Return, exactly and in full, the lines of the records below starting at the one with "I don't judge" and ending at the one with "I learned a", and no other lines.

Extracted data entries
______

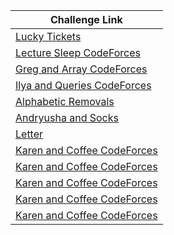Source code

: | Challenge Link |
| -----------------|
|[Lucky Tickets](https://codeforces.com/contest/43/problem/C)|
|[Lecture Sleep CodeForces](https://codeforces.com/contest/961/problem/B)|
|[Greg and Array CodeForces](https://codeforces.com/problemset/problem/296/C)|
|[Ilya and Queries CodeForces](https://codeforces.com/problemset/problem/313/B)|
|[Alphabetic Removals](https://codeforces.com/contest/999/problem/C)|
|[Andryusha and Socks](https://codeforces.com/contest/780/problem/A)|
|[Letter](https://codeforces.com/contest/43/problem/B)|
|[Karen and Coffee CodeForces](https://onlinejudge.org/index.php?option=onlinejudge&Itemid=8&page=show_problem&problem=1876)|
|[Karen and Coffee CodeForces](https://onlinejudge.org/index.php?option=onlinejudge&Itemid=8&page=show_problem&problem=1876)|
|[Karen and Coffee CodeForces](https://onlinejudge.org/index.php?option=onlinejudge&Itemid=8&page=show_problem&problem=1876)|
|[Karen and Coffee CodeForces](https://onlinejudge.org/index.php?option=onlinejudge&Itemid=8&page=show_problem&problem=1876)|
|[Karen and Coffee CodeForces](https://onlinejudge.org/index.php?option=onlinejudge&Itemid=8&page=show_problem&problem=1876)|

______

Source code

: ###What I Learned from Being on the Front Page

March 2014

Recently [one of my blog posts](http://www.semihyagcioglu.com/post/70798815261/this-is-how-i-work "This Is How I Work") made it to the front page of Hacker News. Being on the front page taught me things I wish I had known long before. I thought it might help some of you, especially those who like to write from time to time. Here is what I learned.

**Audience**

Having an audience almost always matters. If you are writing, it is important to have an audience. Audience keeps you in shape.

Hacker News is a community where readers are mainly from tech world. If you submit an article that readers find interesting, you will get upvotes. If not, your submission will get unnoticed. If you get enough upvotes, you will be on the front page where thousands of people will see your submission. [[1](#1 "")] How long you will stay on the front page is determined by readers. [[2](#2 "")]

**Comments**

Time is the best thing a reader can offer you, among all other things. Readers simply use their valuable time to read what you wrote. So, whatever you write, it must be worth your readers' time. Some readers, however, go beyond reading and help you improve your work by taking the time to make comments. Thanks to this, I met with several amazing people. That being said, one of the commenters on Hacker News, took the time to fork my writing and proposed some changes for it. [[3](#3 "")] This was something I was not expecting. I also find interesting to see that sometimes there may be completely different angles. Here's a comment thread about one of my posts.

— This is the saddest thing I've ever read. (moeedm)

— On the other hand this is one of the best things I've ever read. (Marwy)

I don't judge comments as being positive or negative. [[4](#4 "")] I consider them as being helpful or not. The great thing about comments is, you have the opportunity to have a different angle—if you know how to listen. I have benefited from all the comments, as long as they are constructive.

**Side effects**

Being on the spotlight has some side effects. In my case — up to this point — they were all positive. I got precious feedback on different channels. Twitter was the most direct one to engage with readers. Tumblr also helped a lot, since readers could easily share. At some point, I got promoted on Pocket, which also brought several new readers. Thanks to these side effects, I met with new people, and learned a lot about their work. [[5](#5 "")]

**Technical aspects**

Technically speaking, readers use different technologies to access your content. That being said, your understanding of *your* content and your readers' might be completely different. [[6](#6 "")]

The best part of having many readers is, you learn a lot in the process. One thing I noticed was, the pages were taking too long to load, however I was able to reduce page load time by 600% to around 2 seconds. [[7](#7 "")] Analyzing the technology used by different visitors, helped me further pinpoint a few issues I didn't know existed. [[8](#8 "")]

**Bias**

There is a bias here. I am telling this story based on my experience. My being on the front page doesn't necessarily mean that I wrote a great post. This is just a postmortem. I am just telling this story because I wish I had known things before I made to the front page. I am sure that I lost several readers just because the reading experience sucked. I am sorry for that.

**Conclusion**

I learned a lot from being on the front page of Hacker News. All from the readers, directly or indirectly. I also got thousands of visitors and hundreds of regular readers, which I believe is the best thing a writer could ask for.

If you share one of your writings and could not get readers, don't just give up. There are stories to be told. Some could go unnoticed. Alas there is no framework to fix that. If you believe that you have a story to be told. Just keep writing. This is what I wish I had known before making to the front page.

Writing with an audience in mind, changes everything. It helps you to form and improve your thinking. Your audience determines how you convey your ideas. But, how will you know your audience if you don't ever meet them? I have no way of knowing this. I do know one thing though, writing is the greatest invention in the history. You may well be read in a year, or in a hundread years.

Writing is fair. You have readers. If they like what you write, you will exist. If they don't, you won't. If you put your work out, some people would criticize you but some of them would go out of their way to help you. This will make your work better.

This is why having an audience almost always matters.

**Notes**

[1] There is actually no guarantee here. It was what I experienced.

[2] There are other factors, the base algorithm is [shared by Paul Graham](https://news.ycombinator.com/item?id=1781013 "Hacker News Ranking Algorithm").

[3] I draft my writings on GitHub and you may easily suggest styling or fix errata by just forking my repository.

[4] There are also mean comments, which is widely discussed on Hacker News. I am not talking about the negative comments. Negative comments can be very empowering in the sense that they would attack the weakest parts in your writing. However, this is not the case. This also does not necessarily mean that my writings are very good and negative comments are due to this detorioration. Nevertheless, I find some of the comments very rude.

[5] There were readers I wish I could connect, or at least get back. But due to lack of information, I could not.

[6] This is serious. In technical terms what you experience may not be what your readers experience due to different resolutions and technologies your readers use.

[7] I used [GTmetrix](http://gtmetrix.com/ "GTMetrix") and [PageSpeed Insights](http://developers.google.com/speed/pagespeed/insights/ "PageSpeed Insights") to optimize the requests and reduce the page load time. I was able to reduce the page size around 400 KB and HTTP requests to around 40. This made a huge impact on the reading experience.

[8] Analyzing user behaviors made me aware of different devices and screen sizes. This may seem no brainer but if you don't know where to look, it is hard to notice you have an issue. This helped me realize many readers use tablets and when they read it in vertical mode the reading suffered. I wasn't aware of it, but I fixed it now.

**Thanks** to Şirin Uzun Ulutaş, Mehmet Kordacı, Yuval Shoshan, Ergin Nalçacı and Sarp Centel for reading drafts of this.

______

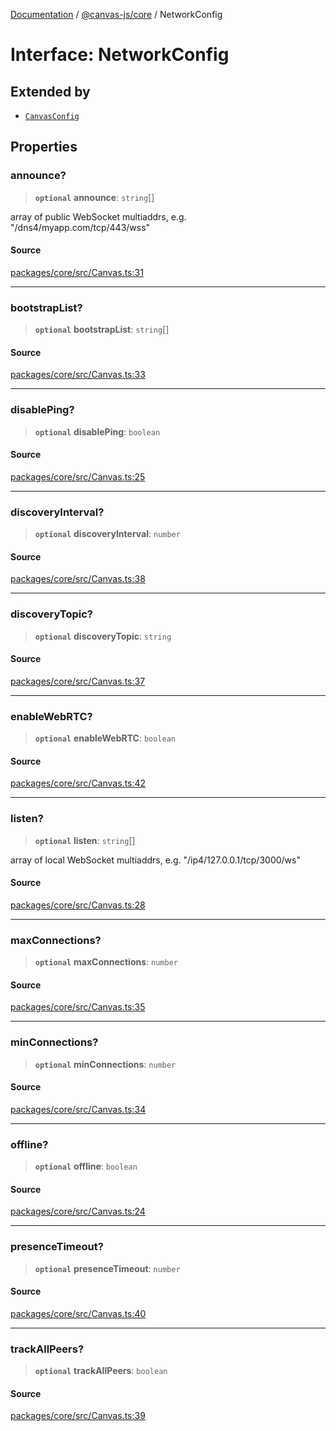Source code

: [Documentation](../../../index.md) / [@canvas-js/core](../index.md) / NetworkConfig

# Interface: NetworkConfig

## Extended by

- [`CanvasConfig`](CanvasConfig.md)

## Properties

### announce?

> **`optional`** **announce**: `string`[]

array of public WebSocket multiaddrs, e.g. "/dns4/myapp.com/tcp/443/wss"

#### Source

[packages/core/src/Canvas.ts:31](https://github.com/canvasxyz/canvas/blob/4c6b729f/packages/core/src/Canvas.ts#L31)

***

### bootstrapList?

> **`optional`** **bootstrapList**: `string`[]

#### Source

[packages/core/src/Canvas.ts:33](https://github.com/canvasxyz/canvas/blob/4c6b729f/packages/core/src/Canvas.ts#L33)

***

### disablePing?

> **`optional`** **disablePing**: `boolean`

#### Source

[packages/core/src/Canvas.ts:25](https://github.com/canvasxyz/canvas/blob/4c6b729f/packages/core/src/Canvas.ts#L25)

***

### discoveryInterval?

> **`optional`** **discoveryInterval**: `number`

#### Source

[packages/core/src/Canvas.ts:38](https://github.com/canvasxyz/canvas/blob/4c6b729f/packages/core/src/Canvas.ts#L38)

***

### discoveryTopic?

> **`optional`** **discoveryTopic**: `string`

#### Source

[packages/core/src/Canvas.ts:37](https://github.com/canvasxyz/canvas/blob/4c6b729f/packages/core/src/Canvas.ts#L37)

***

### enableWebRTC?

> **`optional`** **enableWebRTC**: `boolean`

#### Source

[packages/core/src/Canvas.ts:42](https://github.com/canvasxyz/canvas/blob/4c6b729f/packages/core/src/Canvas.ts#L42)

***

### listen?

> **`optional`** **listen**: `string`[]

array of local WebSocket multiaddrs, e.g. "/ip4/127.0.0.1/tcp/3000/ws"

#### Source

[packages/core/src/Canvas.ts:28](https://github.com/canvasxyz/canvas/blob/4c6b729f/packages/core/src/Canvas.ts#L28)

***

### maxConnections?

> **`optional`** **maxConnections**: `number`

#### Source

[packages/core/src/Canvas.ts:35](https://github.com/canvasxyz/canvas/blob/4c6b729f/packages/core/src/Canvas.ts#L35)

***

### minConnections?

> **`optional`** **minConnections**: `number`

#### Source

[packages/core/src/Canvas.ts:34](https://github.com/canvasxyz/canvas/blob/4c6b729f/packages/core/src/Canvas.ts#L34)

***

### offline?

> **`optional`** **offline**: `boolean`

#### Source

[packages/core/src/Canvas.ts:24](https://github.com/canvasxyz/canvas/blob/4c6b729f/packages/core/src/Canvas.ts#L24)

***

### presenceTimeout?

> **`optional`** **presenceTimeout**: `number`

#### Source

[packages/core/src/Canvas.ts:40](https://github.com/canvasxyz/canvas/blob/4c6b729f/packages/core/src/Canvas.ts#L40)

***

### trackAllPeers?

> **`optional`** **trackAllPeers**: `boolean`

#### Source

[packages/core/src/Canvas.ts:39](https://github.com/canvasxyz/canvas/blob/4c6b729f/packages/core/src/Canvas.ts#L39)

______

--- OUTPUT ---
I don't judge comments as being positive or negative. [[4](#4 "")] I consider them as being helpful or not. The great thing about comments is, you have the opportunity to have a different angle—if you know how to listen. I have benefited from all the comments, as long as they are constructive.

**Side effects**

Being on the spotlight has some side effects. In my case — up to this point — they were all positive. I got precious feedback on different channels. Twitter was the most direct one to engage with readers. Tumblr also helped a lot, since readers could easily share. At some point, I got promoted on Pocket, which also brought several new readers. Thanks to these side effects, I met with new people, and learned a lot about their work. [[5](#5 "")]

**Technical aspects**

Technically speaking, readers use different technologies to access your content. That being said, your understanding of *your* content and your readers' might be completely different. [[6](#6 "")]

The best part of having many readers is, you learn a lot in the process. One thing I noticed was, the pages were taking too long to load, however I was able to reduce page load time by 600% to around 2 seconds. [[7](#7 "")] Analyzing the technology used by different visitors, helped me further pinpoint a few issues I didn't know existed. [[8](#8 "")]

**Bias**

There is a bias here. I am telling this story based on my experience. My being on the front page doesn't necessarily mean that I wrote a great post. This is just a postmortem. I am just telling this story because I wish I had known things before I made to the front page. I am sure that I lost several readers just because the reading experience sucked. I am sorry for that.

**Conclusion**

I learned a lot from being on the front page of Hacker News. All from the readers, directly or indirectly. I also got thousands of visitors and hundreds of regular readers, which I believe is the best thing a writer could ask for.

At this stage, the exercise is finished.